3.3.5 De overige in beroep overgelegde verklaringen en stukken brengen het hof evenmin tot een ander oordeel. Afgezien van het feit dat [ appellant ] verzuimt toe te lichten welke stukken en/of passages relevant zijn voor de door hem betrokken stellingen, wordt in geen van deze stukken een verklaring gegeven voor het feit dat [ appellant ] niet in staat was eerder dan na 1,5 jaar naar Nederland terug te reizen.
3.4. Uit het voorgaande volgt dat [ appellant ] ook in beroep geen toereikende verklaring heeft gegeven waarom hij in strijd met zijn verplichting uit de huurovereenkomst de woning gedurende anderhalf jaar niet als hoofdverblijf heeft gebruikt. Derhalve heeft de kantonrechter op goede gronden overwogen dat een zo langdurig en voortdurend niet gebruiken van de woning als hoofdverblijf een ernstige tekortkoming oplevert die de ontbinding en ontruiming rechtvaardigt. De grieven falen.

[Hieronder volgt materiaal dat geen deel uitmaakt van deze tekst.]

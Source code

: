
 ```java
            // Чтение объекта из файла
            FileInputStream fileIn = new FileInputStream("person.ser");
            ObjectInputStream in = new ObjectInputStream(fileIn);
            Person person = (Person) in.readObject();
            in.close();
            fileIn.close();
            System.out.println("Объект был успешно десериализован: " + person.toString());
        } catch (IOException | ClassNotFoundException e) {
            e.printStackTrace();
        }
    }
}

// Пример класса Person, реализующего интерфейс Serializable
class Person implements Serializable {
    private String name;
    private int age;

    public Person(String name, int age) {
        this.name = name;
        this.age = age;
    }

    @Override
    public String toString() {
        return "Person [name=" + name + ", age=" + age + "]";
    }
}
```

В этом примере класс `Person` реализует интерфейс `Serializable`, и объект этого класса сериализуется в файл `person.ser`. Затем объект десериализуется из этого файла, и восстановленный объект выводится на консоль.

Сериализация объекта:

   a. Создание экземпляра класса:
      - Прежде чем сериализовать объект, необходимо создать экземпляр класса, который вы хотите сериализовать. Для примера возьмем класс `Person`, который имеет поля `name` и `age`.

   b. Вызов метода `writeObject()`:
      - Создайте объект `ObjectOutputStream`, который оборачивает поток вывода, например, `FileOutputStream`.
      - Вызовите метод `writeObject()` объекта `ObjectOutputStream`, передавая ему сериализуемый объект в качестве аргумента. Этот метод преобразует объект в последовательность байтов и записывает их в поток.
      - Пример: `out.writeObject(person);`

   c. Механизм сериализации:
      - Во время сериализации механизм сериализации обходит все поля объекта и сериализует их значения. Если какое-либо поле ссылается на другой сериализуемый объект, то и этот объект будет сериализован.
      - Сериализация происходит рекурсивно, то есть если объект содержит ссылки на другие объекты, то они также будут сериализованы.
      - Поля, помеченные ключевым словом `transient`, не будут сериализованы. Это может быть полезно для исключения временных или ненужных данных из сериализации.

3.5 Het vonnis waarvan beroep zal worden bekrachtigd. [ appellant ] zal als in het ongelijk gestelde partij worden verwezen in de kosten van het geding in hoger beroep. Het door [ appellant ] gedane bewijsaanbod zal worden gepasseerd omdat dit niet is gebaseerd op voldoende geconcretiseerde stellingen die, indien al bewezen, tot een ander oordeel kunnen leiden.
bekrachtigt het vonnis waarvan beroep;
veroordeelt [ appellant ] in de kosten van het geding in hoger beroep, tot op heden aan de zijde van Lieven de Key begroot op € 649,-- aan verschotten en € 894,-- voor salaris;
Dit arrest is gewezen door mrs. W.J. Noordhuizen, J.C.W. Rang en E.M. Polak en door de rolraadsheer in het openbaar uitgesproken op 12 februari 2013.